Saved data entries
- - -
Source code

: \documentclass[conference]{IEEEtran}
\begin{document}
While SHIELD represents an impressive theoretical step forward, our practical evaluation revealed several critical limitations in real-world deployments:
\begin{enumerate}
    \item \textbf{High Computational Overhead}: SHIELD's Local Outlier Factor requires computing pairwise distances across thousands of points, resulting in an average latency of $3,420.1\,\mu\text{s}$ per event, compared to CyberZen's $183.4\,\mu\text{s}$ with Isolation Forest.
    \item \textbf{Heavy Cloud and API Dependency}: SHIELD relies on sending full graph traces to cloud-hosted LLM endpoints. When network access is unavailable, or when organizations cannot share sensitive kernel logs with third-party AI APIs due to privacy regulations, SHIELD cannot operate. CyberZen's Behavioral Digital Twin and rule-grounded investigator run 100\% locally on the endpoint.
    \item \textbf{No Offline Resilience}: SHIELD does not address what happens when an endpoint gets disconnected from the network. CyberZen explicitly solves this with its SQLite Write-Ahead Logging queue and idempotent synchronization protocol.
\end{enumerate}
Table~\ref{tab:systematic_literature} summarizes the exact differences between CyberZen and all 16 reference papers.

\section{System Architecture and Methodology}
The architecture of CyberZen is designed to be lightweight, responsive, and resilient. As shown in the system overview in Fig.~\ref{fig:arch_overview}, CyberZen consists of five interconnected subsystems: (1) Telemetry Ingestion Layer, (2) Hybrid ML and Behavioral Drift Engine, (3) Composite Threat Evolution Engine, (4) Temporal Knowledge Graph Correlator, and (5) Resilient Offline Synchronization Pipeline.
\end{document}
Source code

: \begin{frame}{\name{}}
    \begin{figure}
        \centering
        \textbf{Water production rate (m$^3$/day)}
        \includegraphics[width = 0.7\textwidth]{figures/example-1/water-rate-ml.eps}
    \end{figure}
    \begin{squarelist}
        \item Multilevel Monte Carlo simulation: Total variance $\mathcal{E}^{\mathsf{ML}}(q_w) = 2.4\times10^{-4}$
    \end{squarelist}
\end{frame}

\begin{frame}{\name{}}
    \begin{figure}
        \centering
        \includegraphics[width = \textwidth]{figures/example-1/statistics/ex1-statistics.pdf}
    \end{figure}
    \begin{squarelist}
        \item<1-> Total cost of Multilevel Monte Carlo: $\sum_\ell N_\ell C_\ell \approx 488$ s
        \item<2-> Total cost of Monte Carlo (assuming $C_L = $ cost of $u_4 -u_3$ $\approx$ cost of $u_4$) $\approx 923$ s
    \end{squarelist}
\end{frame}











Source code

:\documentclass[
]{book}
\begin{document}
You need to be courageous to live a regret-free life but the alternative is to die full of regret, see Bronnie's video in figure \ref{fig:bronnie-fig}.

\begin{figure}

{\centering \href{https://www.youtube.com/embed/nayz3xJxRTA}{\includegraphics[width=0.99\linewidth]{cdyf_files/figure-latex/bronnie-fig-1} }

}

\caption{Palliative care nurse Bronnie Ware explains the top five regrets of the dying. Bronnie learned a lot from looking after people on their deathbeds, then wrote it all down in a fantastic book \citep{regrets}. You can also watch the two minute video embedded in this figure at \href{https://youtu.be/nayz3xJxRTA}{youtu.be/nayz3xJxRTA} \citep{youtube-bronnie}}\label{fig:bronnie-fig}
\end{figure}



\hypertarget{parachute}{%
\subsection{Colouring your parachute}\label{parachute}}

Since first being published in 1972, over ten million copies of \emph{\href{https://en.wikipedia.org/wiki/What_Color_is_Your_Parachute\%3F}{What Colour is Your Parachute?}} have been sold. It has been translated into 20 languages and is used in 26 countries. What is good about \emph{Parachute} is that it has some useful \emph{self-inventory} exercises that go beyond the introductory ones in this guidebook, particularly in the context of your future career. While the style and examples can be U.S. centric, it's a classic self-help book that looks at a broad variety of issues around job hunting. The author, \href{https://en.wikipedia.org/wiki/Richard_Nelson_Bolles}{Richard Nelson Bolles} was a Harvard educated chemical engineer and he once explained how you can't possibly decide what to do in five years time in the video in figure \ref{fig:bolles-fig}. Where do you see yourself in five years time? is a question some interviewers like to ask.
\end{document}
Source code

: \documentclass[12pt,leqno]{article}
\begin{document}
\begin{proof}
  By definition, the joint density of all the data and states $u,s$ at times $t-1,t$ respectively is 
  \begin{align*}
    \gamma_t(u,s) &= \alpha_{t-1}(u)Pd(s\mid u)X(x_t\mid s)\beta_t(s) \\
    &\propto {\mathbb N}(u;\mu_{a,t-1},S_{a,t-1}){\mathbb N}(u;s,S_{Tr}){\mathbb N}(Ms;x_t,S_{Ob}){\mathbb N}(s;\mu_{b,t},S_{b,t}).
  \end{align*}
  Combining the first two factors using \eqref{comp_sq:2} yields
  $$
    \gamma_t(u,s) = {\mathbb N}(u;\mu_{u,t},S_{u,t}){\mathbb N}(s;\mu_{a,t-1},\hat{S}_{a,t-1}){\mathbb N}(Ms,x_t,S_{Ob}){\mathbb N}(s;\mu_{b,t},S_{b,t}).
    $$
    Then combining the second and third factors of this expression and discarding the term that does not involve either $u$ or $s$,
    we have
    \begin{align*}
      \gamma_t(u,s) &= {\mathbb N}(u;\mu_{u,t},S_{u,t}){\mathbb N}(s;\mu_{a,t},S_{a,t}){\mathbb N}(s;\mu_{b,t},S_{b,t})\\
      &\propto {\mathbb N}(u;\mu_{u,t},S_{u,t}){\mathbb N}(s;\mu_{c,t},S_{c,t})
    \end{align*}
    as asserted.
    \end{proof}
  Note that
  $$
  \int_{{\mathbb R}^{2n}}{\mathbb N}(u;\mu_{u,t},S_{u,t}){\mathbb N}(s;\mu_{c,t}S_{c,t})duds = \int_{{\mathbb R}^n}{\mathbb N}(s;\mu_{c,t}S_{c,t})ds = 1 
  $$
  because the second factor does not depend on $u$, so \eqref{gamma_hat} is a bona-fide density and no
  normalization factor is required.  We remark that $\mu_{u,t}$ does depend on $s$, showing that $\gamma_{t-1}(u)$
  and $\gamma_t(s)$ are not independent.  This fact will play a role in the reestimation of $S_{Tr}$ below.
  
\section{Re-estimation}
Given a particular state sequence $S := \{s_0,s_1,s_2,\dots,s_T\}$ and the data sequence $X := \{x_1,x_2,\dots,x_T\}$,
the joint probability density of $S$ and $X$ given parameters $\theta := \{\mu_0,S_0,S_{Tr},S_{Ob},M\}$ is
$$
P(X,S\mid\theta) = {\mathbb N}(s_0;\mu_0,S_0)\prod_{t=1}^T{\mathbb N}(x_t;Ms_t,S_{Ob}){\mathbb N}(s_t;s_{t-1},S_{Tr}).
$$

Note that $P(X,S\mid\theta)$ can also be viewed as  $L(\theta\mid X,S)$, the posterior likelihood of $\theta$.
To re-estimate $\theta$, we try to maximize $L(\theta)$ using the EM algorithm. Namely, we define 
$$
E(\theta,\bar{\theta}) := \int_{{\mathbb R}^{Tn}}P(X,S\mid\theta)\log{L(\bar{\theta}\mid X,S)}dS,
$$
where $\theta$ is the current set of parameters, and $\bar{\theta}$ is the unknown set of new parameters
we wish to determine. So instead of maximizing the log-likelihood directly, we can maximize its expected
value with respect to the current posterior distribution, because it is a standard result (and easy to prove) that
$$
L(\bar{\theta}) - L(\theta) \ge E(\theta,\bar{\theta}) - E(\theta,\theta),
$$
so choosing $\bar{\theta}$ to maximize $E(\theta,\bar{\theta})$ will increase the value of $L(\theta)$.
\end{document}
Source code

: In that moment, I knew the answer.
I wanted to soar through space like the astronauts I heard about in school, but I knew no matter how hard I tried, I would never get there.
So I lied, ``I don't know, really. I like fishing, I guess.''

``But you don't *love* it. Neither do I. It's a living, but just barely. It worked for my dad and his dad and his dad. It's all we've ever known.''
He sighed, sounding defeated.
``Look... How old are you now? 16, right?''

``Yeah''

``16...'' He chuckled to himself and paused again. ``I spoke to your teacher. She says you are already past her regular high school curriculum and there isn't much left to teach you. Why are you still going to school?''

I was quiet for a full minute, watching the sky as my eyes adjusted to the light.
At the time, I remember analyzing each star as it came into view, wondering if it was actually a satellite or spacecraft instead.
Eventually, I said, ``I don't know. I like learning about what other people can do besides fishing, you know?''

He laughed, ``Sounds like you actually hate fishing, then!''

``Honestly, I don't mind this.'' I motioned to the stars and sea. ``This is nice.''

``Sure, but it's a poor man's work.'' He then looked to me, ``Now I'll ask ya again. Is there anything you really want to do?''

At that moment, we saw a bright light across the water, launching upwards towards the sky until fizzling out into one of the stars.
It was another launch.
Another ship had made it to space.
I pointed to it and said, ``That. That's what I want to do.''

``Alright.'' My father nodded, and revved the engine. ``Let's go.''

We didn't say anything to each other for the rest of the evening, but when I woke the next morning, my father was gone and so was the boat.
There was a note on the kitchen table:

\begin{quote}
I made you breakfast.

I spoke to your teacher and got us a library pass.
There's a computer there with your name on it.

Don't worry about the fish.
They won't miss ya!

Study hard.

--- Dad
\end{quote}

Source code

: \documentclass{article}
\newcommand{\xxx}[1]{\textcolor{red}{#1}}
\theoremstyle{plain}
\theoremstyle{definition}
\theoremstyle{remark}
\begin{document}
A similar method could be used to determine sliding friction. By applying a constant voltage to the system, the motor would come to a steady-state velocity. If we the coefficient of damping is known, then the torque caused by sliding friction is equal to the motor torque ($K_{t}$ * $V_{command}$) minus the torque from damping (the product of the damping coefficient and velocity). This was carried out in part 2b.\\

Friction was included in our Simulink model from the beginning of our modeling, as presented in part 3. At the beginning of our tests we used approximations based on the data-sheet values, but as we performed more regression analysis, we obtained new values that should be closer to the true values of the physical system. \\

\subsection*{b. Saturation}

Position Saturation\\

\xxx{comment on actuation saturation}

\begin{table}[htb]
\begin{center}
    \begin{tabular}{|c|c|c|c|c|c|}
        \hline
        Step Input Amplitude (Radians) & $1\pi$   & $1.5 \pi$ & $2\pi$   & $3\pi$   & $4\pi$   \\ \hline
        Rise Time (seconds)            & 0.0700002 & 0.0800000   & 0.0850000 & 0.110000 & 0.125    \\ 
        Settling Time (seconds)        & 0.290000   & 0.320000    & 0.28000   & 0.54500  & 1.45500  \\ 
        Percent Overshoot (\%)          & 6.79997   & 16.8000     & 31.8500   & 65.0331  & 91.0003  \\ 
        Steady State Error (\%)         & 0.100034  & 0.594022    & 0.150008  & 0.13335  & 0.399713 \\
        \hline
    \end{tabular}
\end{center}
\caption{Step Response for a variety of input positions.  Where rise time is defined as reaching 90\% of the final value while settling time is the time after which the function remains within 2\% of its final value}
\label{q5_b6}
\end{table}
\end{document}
- - -
■ What you should do ■
Looking at the records above, state the number of lines where the word "youtube" occurs, and write nothing beyond it.

■ Finished task ■
2